**What you will do:** Restate word for word the entries below, starting with the line with "questions and the former is always wider." and continuing through the line with "captures the marginal". Include both of those lines and no others.
(Supplied material)
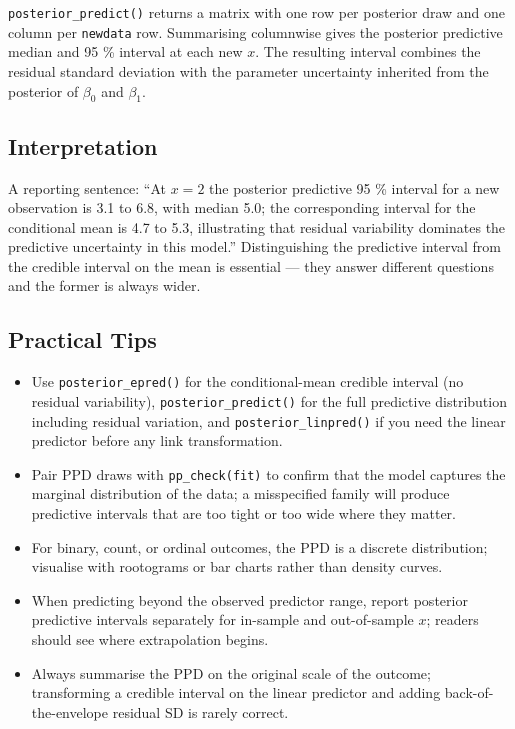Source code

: \documentclass[
]{article}
\providecommand{\tightlist}{%
  \setlength{\itemsep}{0pt}\setlength{\parskip}{0pt}}
\begin{document}
\texttt{posterior\_predict()} returns a matrix with one row per
posterior draw and one column per \texttt{newdata} row. Summarising
columnwise gives the posterior predictive median and 95 \% interval at
each new \(x\). The resulting interval combines the residual standard
deviation with the parameter uncertainty inherited from the posterior of
\(\beta_0\) and \(\beta_1\).

\subsection{Interpretation}\label{interpretation}

A reporting sentence: ``At \(x = 2\) the posterior predictive 95 \%
interval for a new observation is 3.1 to 6.8, with median 5.0; the
corresponding interval for the conditional mean is 4.7 to 5.3,
illustrating that residual variability dominates the predictive
uncertainty in this model.'' Distinguishing the predictive interval from
the credible interval on the mean is essential --- they answer different
questions and the former is always wider.

\subsection{Practical Tips}\label{practical-tips}

\begin{itemize}
\tightlist
\item
  Use \texttt{posterior\_epred()} for the conditional-mean credible
  interval (no residual variability), \texttt{posterior\_predict()} for
  the full predictive distribution including residual variation, and
  \texttt{posterior\_linpred()} if you need the linear predictor before
  any link transformation.
\item
  Pair PPD draws with \texttt{pp\_check(fit)} to confirm that the model
  captures the marginal distribution of the data; a misspecified family
  will produce predictive intervals that are too tight or too wide where
  they matter.
\item
  For binary, count, or ordinal outcomes, the PPD is a discrete
  distribution; visualise with rootograms or bar charts rather than
  density curves.
\item
  When predicting beyond the observed predictor range, report posterior
  predictive intervals separately for in-sample and out-of-sample \(x\);
  readers should see where extrapolation begins.
\item
  Always summarise the PPD on the original scale of the outcome;
  transforming a credible interval on the linear predictor and adding
  back-of-the-envelope residual SD is rarely correct.
\end{itemize}
\end{document}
(End Supplied material)
**Solution to this task:**
questions and the former is always wider.

\subsection{Practical Tips}\label{practical-tips}

\begin{itemize}
\tightlist
\item
  Use \texttt{posterior\_epred()} for the conditional-mean credible
  interval (no residual variability), \texttt{posterior\_predict()} for
  the full predictive distribution including residual variation, and
  \texttt{posterior\_linpred()} if you need the linear predictor before
  any link transformation.
\item
  Pair PPD draws with \texttt{pp\_check(fit)} to confirm that the model
  captures the marginal distribution of the data; a misspecified family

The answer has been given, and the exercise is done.